The leap second claim is much more likely to have been an ignorant mistake. As the NAVSTAR project was being developed in the 1970's leading up to its going on-line in 1980 (it's what provides the GPS service), articles about it flooded technical and science popularizing periodicals. One aspect of the system is that our highly accurate time-keeping has set the standard for the length of a second (an atomic clock standard) and the length of a day. But since the earth's rotation is generally slowing down, this throws off when noon occurs (the basis of the solar day, AKA UTC, that all our clocks are synced to), so we need to correct that periodically by adding or subtracting a "leap second" (so far, we've only added them). Although the rate of slowing down has been measured empirically at about 10 ms / day / century (from memory), the error that accumulates can require adding a leap second every 18 months, though we have also gone through periods where we didn't add one for a few years (I work on products that use GPS receivers).

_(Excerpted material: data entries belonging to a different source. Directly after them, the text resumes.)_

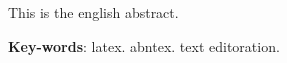 \begin{resumo}[Abstract]
   This is the english abstract.

   \vspace{\onelineskip}

   \noindent
   \textbf{Key-words}: latex. abntex. text editoration.
\end{resumo}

(assuming that Walter Brown created this claim) When Walter Brown read about having to add a leap second every 18 months because the earth's rotation was slowing down, he mistook that to mean that the earth's rotation was slowing down by one second every 18 months, a rate that is about 6000 to 7000 greater than the actual rate. He used that to extrapolate back to find the earth's rotational rate millions and billions of years ago and came up with ridiculous rates, such that the rotational forces would have reduced the earth to a flat disk. This claim became very popular among creationists and spread very widely, such that it is still a very popular claim.

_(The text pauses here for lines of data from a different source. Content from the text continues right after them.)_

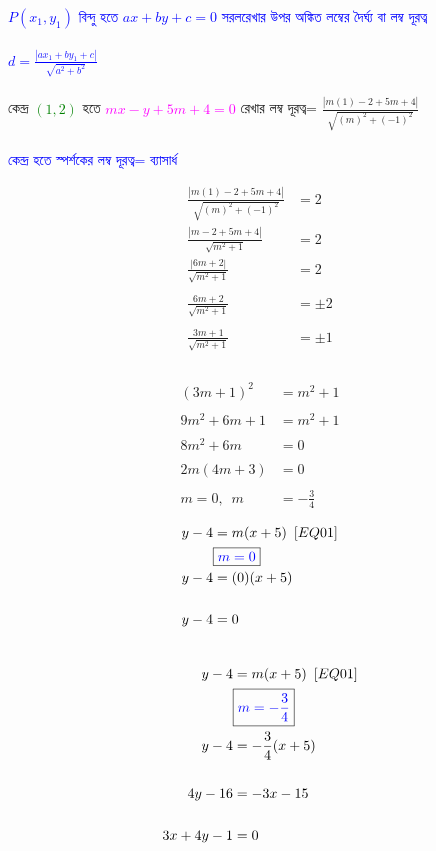 \documentclass{article}
\begin{document}
	\textcolor{blue}{$P(x_1,y_1)$ বিন্দু হতে  $ax+by+c=0$ সরলরেখার উপর অঙ্কিত লম্বের দৈর্ঘ্য বা লম্ব দূরত্ব \\
		\\
		$d=\frac{|ax_1+by_1+c|}{\sqrt{a^2+b^2}}$}\\
	\\
	কেন্দ্র \textcolor{green}{$(1,2)$} হতে \textcolor{magenta}{$mx-y+5m+4=0$}  রেখার লম্ব দূরত্ব= $	\frac{|m(1)-2+5m+4|}{\sqrt{(m)^2+(-1)^2}}$\\
	\\ 
	\textcolor{blue}{কেন্দ্র হতে স্পর্শকের লম্ব দূরত্ব= ব্যাসার্ধ}\\ 
	\begin{multicols}{2}
\begin{align*}
	\frac{|m(1)-2+5m+4|}{\sqrt{(m)^2+(-1)^2}}&=2\\
	\frac{|m-2+5m+4|}{\sqrt{m^2+1}}&=2\\
	\frac{|6m+2|}{\sqrt{m^2+1}}&=2\\
	\\
	\frac{6m+2}{\sqrt{m^2+1}}&=\pm 2\\
	\\
	\frac{3m+1}{\sqrt{m^2+1}}&=\pm 1\\
\end{align*}
\\
\begin{align*}
	(3m+1)^2&=m^2+1\\
	\\
	9m^2+6m+1&=m^2+1\\
	\\
	8m^2+6m&=0\\
	\\
	2m(4m+3)&=0\\
	\\
	m=0,\,\,\,m&=-\frac{3}{4}
\end{align*}
	\end{multicols}
\begin{multicols}{2}
	\begin{align*}
	y-4&=m(x+5)\,\,\,[EQ01]\\
	&	\boxed{\textcolor{blue}{m=0}}\\
	y-4&=(0)(x+5)\\
	\\
	y-4&=0
\end{align*}
\\
\begin{align*}
	y-4&=m(x+5)\,\,\,[EQ01]\\
	&	\boxed{\textcolor{blue}{m=-\frac{3}{4}}}\\
	y-4&=-\frac{3}{4}(x+5)\\
	\\
	4y-16&=-3x-15\\
	\\
	3x+4y-1&=0
\end{align*}
\end{multicols}
\end{document}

In 1982, the claim was soundly refuted by Awbrey and Thwaites, creators of one of the only true two-model classes (until the campus Christian clubs revolted and forced it to be cancelled) in their article, As the World Turns: Can Creationists Keep Time?. Despite that, creationists continue to use the claim three decades later. It was one of Hovind's favorites, and when a group tried to engage creationists in dialogue by contacting 15 web sites that carried the claim and revealing it to be blatantly false, the response was either stonewalling or abject refusal to correct a blatant falsehood (An unsuccessful attempt to correct an error on young-earth creationist websites. Part 1, An unsuccessful attempt to correct an error on young-earth creationist websites Part 2 by ReligiousTolerance.org, the Ontario Consultants on Religious Tolerance).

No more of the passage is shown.